Management books typically aren't riveting. This one grabbed me from the start.
It's Diana McLain Smith's "Divide or Conquer," and the thing that grabbed me were the stories / case studies presented in the book. The first "meaty" one analyzes the "Steve Jobs and John Sculley days" of Apple, and does a phenomenal job of breaking down the dynamics, dysfunctions, errors, and blind spots that caused all kinds of turmoil at Apple, ultimately ending in Steve Jobs being removed from his job.
The interesting thing about this case study and some of the others in the book is that Jobs and Sculley were friends in the beginning, but parted with bitterness and frustration. This kind of thing happens all the time in business and personal relationships, and this book seeks to help us understand why and suggests ways to prevent it from happening.
I see dead people
The first key is to be able to recognize the signs when things are on the wrong path. Smith provides some great models, examples, and techniques to help you here. More importantly, she provides some tools to help you push the reset button and try to get things on a healthier trajectory.

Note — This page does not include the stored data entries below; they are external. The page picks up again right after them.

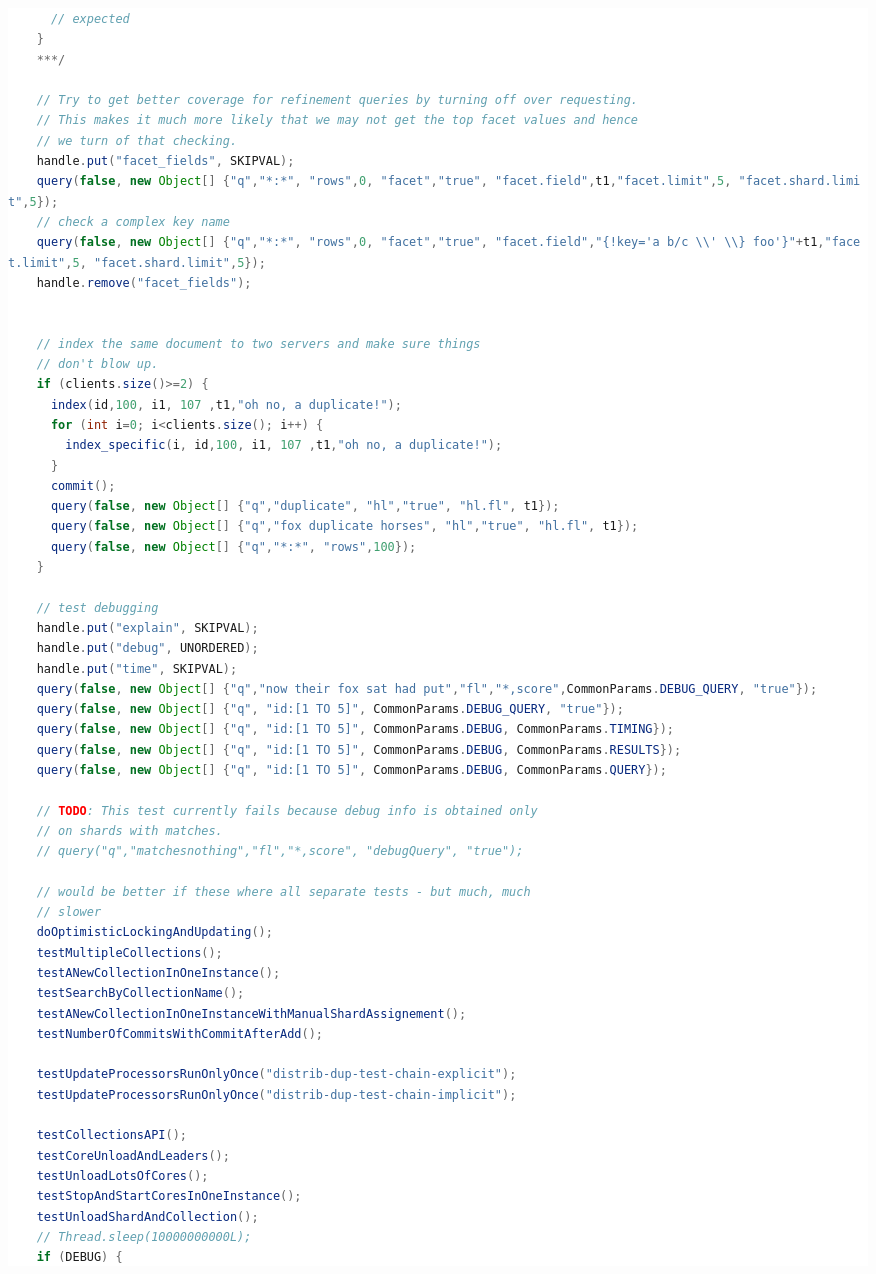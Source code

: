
 ```java
      // expected
    }
    ***/

    // Try to get better coverage for refinement queries by turning off over requesting.
    // This makes it much more likely that we may not get the top facet values and hence
    // we turn of that checking.
    handle.put("facet_fields", SKIPVAL);    
    query(false, new Object[] {"q","*:*", "rows",0, "facet","true", "facet.field",t1,"facet.limit",5, "facet.shard.limit",5});
    // check a complex key name
    query(false, new Object[] {"q","*:*", "rows",0, "facet","true", "facet.field","{!key='a b/c \\' \\} foo'}"+t1,"facet.limit",5, "facet.shard.limit",5});
    handle.remove("facet_fields");


    // index the same document to two servers and make sure things
    // don't blow up.
    if (clients.size()>=2) {
      index(id,100, i1, 107 ,t1,"oh no, a duplicate!");
      for (int i=0; i<clients.size(); i++) {
        index_specific(i, id,100, i1, 107 ,t1,"oh no, a duplicate!");
      }
      commit();
      query(false, new Object[] {"q","duplicate", "hl","true", "hl.fl", t1});
      query(false, new Object[] {"q","fox duplicate horses", "hl","true", "hl.fl", t1});
      query(false, new Object[] {"q","*:*", "rows",100});
    }

    // test debugging
    handle.put("explain", SKIPVAL);
    handle.put("debug", UNORDERED);
    handle.put("time", SKIPVAL);
    query(false, new Object[] {"q","now their fox sat had put","fl","*,score",CommonParams.DEBUG_QUERY, "true"});
    query(false, new Object[] {"q", "id:[1 TO 5]", CommonParams.DEBUG_QUERY, "true"});
    query(false, new Object[] {"q", "id:[1 TO 5]", CommonParams.DEBUG, CommonParams.TIMING});
    query(false, new Object[] {"q", "id:[1 TO 5]", CommonParams.DEBUG, CommonParams.RESULTS});
    query(false, new Object[] {"q", "id:[1 TO 5]", CommonParams.DEBUG, CommonParams.QUERY});

    // TODO: This test currently fails because debug info is obtained only
    // on shards with matches.
    // query("q","matchesnothing","fl","*,score", "debugQuery", "true");

    // would be better if these where all separate tests - but much, much
    // slower
    doOptimisticLockingAndUpdating();
    testMultipleCollections();
    testANewCollectionInOneInstance();
    testSearchByCollectionName();
    testANewCollectionInOneInstanceWithManualShardAssignement();
    testNumberOfCommitsWithCommitAfterAdd();

    testUpdateProcessorsRunOnlyOnce("distrib-dup-test-chain-explicit");
    testUpdateProcessorsRunOnlyOnce("distrib-dup-test-chain-implicit");

    testCollectionsAPI();
    testCoreUnloadAndLeaders();
    testUnloadLotsOfCores();
    testStopAndStartCoresInOneInstance();
    testUnloadShardAndCollection();
    // Thread.sleep(10000000000L);
    if (DEBUG) {
```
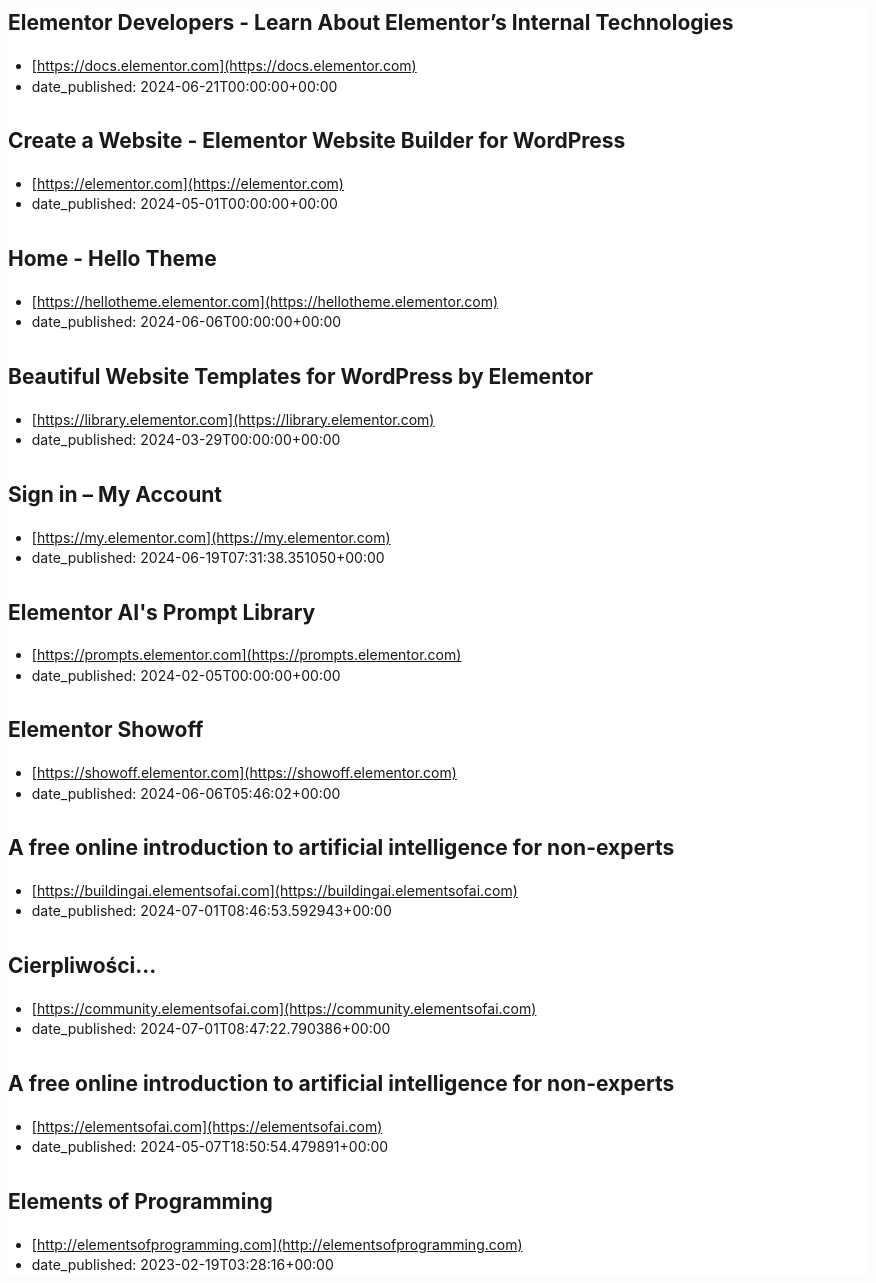  ## Elementor Developers - Learn About Elementor’s Internal Technologies
 - [https://docs.elementor.com](https://docs.elementor.com)
 - date_published: 2024-06-21T00:00:00+00:00

 ## Create a Website - Elementor Website Builder for WordPress
 - [https://elementor.com](https://elementor.com)
 - date_published: 2024-05-01T00:00:00+00:00

 ## Home - Hello Theme
 - [https://hellotheme.elementor.com](https://hellotheme.elementor.com)
 - date_published: 2024-06-06T00:00:00+00:00

 ## Beautiful Website Templates for WordPress by Elementor
 - [https://library.elementor.com](https://library.elementor.com)
 - date_published: 2024-03-29T00:00:00+00:00

 ## Sign in – My Account
 - [https://my.elementor.com](https://my.elementor.com)
 - date_published: 2024-06-19T07:31:38.351050+00:00

 ## Elementor AI's Prompt Library
 - [https://prompts.elementor.com](https://prompts.elementor.com)
 - date_published: 2024-02-05T00:00:00+00:00

 ## Elementor Showoff
 - [https://showoff.elementor.com](https://showoff.elementor.com)
 - date_published: 2024-06-06T05:46:02+00:00

 ## A free online introduction to artificial intelligence for non-experts
 - [https://buildingai.elementsofai.com](https://buildingai.elementsofai.com)
 - date_published: 2024-07-01T08:46:53.592943+00:00

 ## Cierpliwości...
 - [https://community.elementsofai.com](https://community.elementsofai.com)
 - date_published: 2024-07-01T08:47:22.790386+00:00

 ## A free online introduction to artificial intelligence for non-experts
 - [https://elementsofai.com](https://elementsofai.com)
 - date_published: 2024-05-07T18:50:54.479891+00:00

 ## Elements of Programming
 - [http://elementsofprogramming.com](http://elementsofprogramming.com)
 - date_published: 2023-02-19T03:28:16+00:00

Brilliant stuff, and very practical.
A lot of books about improving communications and relationships seem very touchy-feely and don't seem like things that would work in the world I live in. This book's not like that. Sure, there are plenty of things about feelings and emotions, but the approach is a bit more logical / clinical than I usually see in these sorts of books. I really like it because it deals with people's egos and insecurities, but in a way that seeks to find out what's going on behind the actions, and provides suggestions for how to improve and change the situation, rather than just getting better at sucking it up.
In short, this is an excellent book if you are trying to improve the dynamics of your relationships - particularly work relationships where you are dealing with lots of egos, turf wars, and things of that sort.